Whilst it was formerly believed that the gutter was entirely created by mining activity, recent research indicates that the gorge is more likely to be a natural feature that was utilised by the miners, and thus made only marginally wider and deeper than it was originally. Geologists from Durham University have concluded that Coldberry Gutter is a glacial meltwater channel, carved by water escaping from the ice over 11,000 years ago. Many of the features of the gutter are not those associated with a traditional hush, leading to speculation that the gully is actually a meltwater channel. Another pointer to it being a natural feature is that the gutter is made up of mudstone and siltstones, which are not ore-bearing deposits in this area, and the lack of significant alluvial fans at either end of the gutter which would be present given the amount of water needed to be released to create the gorge in the first place. The gutter cuts through the Stainmore Formation and has "a bed of millerite-bearing clay ironstone nodules unique within the Northern Pennines and an abundance of unusual quartz-rich ironstone septarian nodules which are the source of the remarkable cellular quartz specimens found in many important collections of British Minerals." Coldberry Gutter has been described as a "conspicuous E-W orientated channel-like feature (gorge)", which is over 1 km long, 30 m deep and 50 m wide.
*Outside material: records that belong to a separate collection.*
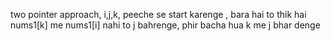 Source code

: two pointer approach, i,j,k, peeche se start karenge , bara hai to thik hai nums1[k] me nums1[i] nahi to j bahrenge, phir bacha hua k me j bhar denge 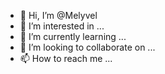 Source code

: - 👋 Hi, I’m @Melyvel
- 👀 I’m interested in ...
- 🌱 I’m currently learning ...
- 💞️ I’m looking to collaborate on ...
- 📫 How to reach me ...

<!---
Melyvel/Melyvel is a ✨ special ✨ repository because its `README.md` (this file) appears on your GitHub profile.
You can click the Preview link to take a look at your changes.
--->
The largest reservoir built for the hushing, Hardberry Hill Pool (also known as Coldberry Moss Reservoir), is at 523 m above sea level, with an average depth of 4.7 m, a capacity of 50,927 m3, and covering an area of 8,580 m2. Leats were dug into the hillsides to bring water into the dams and reservoirs, with water from Hardberry Hill Pool being released westwards into the Red Grooves mining complex. The entire site including buildings, walls, dams, earthen banks and the gutter itself, were listed collectively as a scheduled monument in July 1997, and the site is also listed as a Durham County Geological/geomorphological site.